(Or touch a woman's hand, or plumb a doctrine)
Only to find the same thing, done before,--
Only to know the same thing comes to-morrow. . . .
This curious riddled dream I dreamed last night,--
Six years ago I dreamed it just as now;
The same man stooped to me; we rose from darkness,
And broke the accustomed order of our days,
And struck for the morning world, and warmth, and freedom. . . .
What does it mean? Why is this hint repeated?
What darkness does it spring from, seek to end?
You see me, then, pass up and down these stairways,
Now through a beam of light, and now through shadow,--
Pursuing silent ends. No rest there is,--
No more for me than you. I move here always,
From quiet room to room, from wall to wall,
Searching and plotting, weaving a web of days.
This is my house, and now, perhaps, you know me. . .
Yet I confess, for all my best intentions,
Once more I have deceived you. . . . I withhold
The one thing precious, the one dark thing that guides me;
And I have spread two snares for you, of lies.
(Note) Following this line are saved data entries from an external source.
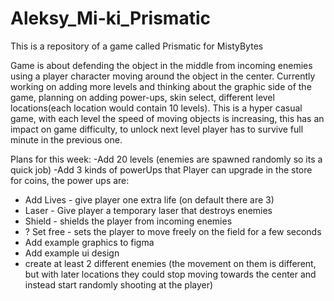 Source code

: # Aleksy_Mi-ki_Prismatic
This is a repository of a game called Prismatic for MistyBytes

Game is about defending the object in the middle from incoming enemies using a player character moving around the object in the center. Currently working on adding more 
levels and thinking about the graphic side of the game, planning on adding power-ups, skin select, different level locations(each location would contain 10 levels).
This is a hyper casual game, with each level the speed of moving objects is increasing, this has an impact on game difficulty, to unlock next level
player has to survive full minute in the previous one.

Plans for this week:
-Add 20 levels (enemies are spawned randomly so its a quick job)
-Add 3 kinds of powerUps that Player can upgrade in the store for coins, the power ups are:
  - Add Lives - give player one extra life (on default there are 3)
  - Laser - Give player a temporary laser that destroys enemies
  - Shield - shields the player from incoming enemies
  - ? Set free - sets the player to move freely on the field for a few seconds
- Add example graphics to figma 
- Add example ui design
- create at least 2 different enemies (the movement on them is different, but with later locations they could stop moving 
towards the center and instead start randomly shooting at the player)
IV. COUNTERPOINT: TWO ROOMS
He, in the room above, grown old and tired,
She, in the room below--his floor her ceiling--
Pursue their separate dreams. He turns his light,
And throws himself on the bed, face down, in laughter. . . .
She, by the window, smiles at a starlight night,
His watch--the same he has heard these cycles of ages--
Wearily chimes at seconds beneath his pillow.
The clock, upon her mantelpiece, strikes nine.
The night wears on. She hears dull steps above her.
The world whirs on. . . . New stars come up to shine.
His youth--far off--he sees it brightly walking
In a golden cloud. . . . Wings flashing about it. . . . Darkness
Walls it around with dripping enormous walls.
Old age--far off--her death--what do they matter?
Down the smooth purple night a streaked star falls.
She hears slow steps in the street--they chime like music;
They climb to her heart, they break and flower in beauty,
Along her veins they glisten and ring and burn. . . .
He hears his own slow steps tread down to silence.
Far off they pass. He knows they will never return.
Far off--on a smooth dark road--he hears them faintly.